I am waiting for the day when Etihad Rail runs from Abu Dhabi to Dubai
There is a Malayalam movie Hridayam (Heart) that is breaking all records. The movie starts with a Chennai bound Train Ticket Examiner (TTE) peeking out of a train compartment with his writing pad and a pen in hand. A student approaches him hurriedly asking the TTE to request the train driver to wait for 10 minutes because his friend is running late! The TTE says, “Yes, sure. I will do that!” The sarcasm is lost on the anxious student and he believes the TTE and gets into his compartment with the satisfaction of having helped his friend.
This romcom has several scenes set in the station and trains. It tugs at your heartstrings when the gorgeous heroine, Darshana, asks the earnest hero, “Do you feel like leaving?” and the train whistles with a finality that frantic goodbyes usually induce! Many of us could relate to that moment of desperate departure at railways stations or airports. Indian movies, love stories, and Indian railways have always been delicately intertwined for centuries with many of those subtle scenes.
Getting on the train for the first time in your life always feels surreal. It was in the 2000s that my tryst with the Indian railways swung into full force after I started travelling back home from Chennai during weekends. Entering a train compartment, making your way through people, luggage, finding your window seat, and savouring the view is enjoyable if you have a good imagination. There is always scope of extending the characters you meet in a train to full-fledged stories. The variety of situations and people you encounter on a train in such a limited area is varied and entertaining.
I would reserve train tickets on IRCTC for the next journey, the day after I returned to my office on a Monday morning. I had tickets for every second Friday and last Friday of a month consecutively for the next three months ahead!
Thanks to Chennai Mail and the innumerable trips taken from Chennai to Thrissur during those days, I have come to love the whistle of a train departure, the nameless and famous stations, the deserted and crowded platforms, the ubiquitous chai, kaapi calls, the hot potato bondas as snacks and the slipping of stations through the windows of compartments.
When I first saw the hit movie Dilwale Dulhania Le Jayenge, I felt it was the ultimate romantic dream with a playful hero, Shah Rukh Khan, falling in love with a serious heroine, Kajol, after missing their train. Of course, the train stations Zweisimmen, Switzerland and King’s Cross Railway Station, London, where the famous scenes of Rahul catching Simran’s hand to pull her into the train, just as she’s about miss it, is another league altogether.

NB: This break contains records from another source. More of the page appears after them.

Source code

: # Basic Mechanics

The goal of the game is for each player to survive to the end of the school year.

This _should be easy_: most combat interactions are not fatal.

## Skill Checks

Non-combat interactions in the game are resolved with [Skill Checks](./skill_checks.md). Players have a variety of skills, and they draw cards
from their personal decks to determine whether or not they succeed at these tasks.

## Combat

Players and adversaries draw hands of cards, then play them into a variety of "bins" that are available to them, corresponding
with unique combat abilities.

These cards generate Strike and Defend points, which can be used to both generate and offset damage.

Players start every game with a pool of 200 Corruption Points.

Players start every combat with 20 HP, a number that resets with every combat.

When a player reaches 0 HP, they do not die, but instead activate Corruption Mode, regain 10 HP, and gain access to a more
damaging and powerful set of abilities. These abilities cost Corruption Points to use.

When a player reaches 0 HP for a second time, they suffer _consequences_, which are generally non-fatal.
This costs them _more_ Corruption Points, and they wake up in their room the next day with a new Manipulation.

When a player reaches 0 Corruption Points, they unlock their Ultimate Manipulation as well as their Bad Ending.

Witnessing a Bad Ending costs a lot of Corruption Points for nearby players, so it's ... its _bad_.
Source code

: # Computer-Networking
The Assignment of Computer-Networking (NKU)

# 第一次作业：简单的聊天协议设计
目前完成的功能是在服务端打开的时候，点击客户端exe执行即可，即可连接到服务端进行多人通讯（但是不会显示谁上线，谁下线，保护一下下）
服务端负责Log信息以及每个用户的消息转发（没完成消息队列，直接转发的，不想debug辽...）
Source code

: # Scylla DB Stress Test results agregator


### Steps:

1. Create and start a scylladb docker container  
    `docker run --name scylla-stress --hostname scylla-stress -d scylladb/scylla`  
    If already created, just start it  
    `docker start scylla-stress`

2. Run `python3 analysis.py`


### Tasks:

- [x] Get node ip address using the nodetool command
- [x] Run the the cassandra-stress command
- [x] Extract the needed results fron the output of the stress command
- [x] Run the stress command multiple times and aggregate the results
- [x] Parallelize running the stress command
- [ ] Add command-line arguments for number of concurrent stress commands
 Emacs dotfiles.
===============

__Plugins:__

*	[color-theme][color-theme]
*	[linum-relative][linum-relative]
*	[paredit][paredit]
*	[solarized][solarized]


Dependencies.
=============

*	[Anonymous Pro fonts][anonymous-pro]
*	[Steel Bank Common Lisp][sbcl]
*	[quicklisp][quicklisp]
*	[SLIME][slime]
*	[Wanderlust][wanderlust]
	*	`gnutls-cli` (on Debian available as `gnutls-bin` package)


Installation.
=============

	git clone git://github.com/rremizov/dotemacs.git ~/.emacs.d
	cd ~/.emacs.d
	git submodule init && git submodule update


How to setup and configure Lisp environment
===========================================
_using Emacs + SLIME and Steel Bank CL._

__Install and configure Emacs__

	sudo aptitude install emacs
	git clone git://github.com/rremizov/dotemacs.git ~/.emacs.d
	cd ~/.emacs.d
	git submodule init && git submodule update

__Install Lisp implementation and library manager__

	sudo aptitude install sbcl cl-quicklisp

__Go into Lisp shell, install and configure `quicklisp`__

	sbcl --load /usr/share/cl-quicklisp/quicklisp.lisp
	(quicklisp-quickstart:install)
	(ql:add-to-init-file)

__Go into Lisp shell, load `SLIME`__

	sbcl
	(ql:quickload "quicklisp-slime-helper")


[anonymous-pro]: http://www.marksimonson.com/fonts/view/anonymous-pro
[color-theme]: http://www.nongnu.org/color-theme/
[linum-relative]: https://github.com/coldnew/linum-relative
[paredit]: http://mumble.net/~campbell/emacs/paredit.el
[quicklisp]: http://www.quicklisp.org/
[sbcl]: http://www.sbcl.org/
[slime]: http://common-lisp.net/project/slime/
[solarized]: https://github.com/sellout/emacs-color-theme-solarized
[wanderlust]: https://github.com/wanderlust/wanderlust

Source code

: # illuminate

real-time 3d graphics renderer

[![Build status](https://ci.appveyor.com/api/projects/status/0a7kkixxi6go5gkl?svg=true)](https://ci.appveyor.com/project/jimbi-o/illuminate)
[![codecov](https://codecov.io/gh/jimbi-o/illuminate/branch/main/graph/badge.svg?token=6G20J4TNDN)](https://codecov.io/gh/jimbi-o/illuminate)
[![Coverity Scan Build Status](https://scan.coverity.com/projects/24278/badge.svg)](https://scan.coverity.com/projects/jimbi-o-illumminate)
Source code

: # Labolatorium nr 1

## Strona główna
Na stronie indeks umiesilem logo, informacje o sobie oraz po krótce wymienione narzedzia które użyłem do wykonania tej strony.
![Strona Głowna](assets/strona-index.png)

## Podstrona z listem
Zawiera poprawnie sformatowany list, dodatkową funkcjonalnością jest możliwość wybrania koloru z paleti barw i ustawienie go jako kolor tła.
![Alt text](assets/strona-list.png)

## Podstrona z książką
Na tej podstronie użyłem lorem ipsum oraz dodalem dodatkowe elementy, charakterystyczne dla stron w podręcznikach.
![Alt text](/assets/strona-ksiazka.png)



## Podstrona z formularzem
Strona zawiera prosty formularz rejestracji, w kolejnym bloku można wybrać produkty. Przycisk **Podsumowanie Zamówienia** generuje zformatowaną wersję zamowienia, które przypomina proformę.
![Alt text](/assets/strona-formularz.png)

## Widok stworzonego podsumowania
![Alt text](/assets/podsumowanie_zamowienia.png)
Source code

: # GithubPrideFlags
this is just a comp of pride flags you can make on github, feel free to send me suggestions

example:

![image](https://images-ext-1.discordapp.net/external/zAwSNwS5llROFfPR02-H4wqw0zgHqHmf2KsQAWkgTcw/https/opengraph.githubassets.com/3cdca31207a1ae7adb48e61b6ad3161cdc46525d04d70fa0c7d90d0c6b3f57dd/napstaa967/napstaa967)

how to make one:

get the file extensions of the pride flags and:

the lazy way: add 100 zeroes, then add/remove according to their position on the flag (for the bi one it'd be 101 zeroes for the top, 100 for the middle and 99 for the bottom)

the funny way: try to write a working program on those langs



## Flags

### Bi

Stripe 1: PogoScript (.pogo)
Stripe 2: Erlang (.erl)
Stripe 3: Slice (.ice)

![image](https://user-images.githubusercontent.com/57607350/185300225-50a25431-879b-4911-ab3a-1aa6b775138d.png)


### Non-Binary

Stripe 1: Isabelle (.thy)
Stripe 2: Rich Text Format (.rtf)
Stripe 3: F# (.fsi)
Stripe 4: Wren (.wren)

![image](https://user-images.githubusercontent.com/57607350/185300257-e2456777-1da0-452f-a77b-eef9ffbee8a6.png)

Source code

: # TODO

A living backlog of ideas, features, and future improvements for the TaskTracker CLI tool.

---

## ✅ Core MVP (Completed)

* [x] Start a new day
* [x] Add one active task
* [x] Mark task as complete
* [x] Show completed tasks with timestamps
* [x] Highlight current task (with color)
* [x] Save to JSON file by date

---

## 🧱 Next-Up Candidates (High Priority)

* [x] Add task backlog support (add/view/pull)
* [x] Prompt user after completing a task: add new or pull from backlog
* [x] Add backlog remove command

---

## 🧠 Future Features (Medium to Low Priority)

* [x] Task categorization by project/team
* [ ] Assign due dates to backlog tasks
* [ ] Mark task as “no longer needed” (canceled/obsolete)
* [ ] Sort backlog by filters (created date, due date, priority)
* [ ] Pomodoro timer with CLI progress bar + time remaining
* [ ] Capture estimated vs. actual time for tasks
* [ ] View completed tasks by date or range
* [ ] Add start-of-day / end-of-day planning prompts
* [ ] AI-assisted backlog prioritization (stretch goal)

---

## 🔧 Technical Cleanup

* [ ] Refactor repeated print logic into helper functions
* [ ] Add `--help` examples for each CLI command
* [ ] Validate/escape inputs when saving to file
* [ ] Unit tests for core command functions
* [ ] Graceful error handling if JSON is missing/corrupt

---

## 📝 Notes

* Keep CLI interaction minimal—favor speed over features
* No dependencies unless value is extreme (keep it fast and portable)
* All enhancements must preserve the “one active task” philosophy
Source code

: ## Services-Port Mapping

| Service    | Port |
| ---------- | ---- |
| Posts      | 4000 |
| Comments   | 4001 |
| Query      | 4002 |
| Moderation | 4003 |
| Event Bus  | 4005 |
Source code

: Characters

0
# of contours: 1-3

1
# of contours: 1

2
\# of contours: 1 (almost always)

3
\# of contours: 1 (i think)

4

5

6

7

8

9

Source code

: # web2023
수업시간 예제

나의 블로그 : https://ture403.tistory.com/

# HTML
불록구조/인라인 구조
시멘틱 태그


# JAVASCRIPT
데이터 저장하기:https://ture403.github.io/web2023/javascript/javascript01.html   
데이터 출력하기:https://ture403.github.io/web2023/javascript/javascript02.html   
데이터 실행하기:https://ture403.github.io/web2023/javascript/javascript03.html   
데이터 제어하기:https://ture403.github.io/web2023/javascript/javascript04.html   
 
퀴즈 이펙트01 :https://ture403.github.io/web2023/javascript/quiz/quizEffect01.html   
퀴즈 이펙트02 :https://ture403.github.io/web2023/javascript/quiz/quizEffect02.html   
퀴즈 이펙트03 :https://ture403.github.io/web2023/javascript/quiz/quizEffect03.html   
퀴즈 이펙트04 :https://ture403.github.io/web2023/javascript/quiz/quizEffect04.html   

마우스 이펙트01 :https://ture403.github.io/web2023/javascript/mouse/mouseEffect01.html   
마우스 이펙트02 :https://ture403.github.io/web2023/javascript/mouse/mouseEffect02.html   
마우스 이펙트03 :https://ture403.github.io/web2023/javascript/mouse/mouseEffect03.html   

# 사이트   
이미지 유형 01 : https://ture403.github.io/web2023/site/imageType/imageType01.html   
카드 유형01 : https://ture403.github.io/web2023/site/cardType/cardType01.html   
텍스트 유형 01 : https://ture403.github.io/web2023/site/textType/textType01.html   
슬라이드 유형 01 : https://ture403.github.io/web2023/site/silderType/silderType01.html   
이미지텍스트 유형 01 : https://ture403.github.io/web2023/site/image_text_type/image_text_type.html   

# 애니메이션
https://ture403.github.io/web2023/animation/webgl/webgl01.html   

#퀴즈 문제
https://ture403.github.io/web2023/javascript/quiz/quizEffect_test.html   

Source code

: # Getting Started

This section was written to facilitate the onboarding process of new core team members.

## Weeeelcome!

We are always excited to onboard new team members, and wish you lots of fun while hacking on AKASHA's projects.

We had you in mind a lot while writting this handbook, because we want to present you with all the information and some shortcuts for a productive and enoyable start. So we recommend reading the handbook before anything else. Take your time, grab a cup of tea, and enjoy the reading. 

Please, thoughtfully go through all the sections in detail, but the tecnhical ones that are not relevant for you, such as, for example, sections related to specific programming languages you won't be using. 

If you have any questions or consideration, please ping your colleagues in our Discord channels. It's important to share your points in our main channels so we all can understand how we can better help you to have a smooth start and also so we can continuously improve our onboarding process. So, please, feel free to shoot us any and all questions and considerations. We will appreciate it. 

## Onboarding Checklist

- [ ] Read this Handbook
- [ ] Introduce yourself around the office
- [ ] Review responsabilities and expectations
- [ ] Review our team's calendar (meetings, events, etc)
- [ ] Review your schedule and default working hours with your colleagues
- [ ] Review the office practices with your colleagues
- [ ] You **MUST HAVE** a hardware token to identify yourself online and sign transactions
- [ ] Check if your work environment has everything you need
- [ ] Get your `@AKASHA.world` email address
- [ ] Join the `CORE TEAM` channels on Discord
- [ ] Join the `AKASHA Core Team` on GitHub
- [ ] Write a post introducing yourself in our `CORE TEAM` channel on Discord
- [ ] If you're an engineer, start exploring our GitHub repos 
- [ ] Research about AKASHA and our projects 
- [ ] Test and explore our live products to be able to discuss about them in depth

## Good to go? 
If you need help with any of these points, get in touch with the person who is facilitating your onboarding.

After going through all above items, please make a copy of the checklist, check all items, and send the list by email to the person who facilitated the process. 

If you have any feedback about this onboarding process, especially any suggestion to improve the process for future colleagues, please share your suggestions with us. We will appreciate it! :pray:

The railway romances would be incomplete without mentioning Mani Ratnam’s iconic ‘Alaipayuthey’ movie. The train stands witness to the budding romance and its aftermath between Madhavan and Shalini, the lead characters.
Ruskin Bond has beautiful stories set in steam-hauled trains, like ‘A night at Deoli’ and ‘Time Stops at Shamli’ which haunts the readers with stations that had no passengers to get off or get in. The great romance of the Indian railways will always haunt us with the melancholy of the passage of time. Ruskin Bond rightly said, ‘It isn’t time that’s passing by, It is you and I.”
Coming to our dearest UAE, it is no wonder that futuristic location scouts for ‘Star Trek beyond’ landed in Dubai Metro which is recognised as the world’s longest driverless metro network.
I am waiting for the day when Etihad Rail from Abu Dhabi to Dubai with its swanky coaches and stylish interiors will make its way to being a central character in one of Tom Cruise’s movies!